┌──
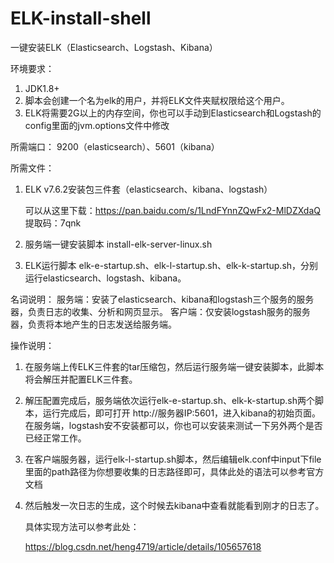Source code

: # ELK-install-shell
一键安装ELK（Elasticsearch、Logstash、Kibana）



环境要求：
1. JDK1.8+
2. 脚本会创建一个名为elk的用户，并将ELK文件夹赋权限给这个用户。
3. ELK将需要2G以上的内存空间，你也可以手动到Elasticsearch和Logstash的config里面的jvm.options文件中修改

所需端口：
9200（elasticsearch）、5601（kibana）

所需文件：
1. ELK v7.6.2安装包三件套（elasticsearch、kibana、logstash）

   可以从这里下载：https://pan.baidu.com/s/1LndFYnnZQwFx2-MlDZXdaQ
   提取码：7qnk

2. 服务端一键安装脚本 install-elk-server-linux.sh

3. ELK运行脚本 elk-e-startup.sh、elk-l-startup.sh、elk-k-startup.sh，分别运行elasticsearch、logstash、kibana。

名词说明：
服务端：安装了elasticsearch、kibana和logstash三个服务的服务器，负责日志的收集、分析和网页显示。
客户端：仅安装logstash服务的服务器，负责将本地产生的日志发送给服务端。

操作说明：
1. 在服务端上传ELK三件套的tar压缩包，然后运行服务端一键安装脚本，此脚本将会解压并配置ELK三件套。

2. 解压配置完成后，服务端依次运行elk-e-startup.sh、elk-k-startup.sh两个脚本，运行完成后，即可打开 http://服务器IP:5601，进入kibana的初始页面。在服务端，logstash安不安装都可以，你也可以安装来测试一下另外两个是否已经正常工作。

3. 在客户端服务器，运行elk-l-startup.sh脚本，然后编辑elk.conf中input下file里面的path路径为你想要收集的日志路径即可，具体此处的语法可以参考官方文档

4. 然后触发一次日志的生成，这个时候去kibana中查看就能看到刚才的日志了。

   

   具体实现方法可以参考此处：

   https://blog.csdn.net/heng4719/article/details/105657618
└──
§ **REQUIRED ACTION**
The lines in the listing that include the word "startup" are to be counted; give only that number.

§ **WRITTEN ANSWER**
3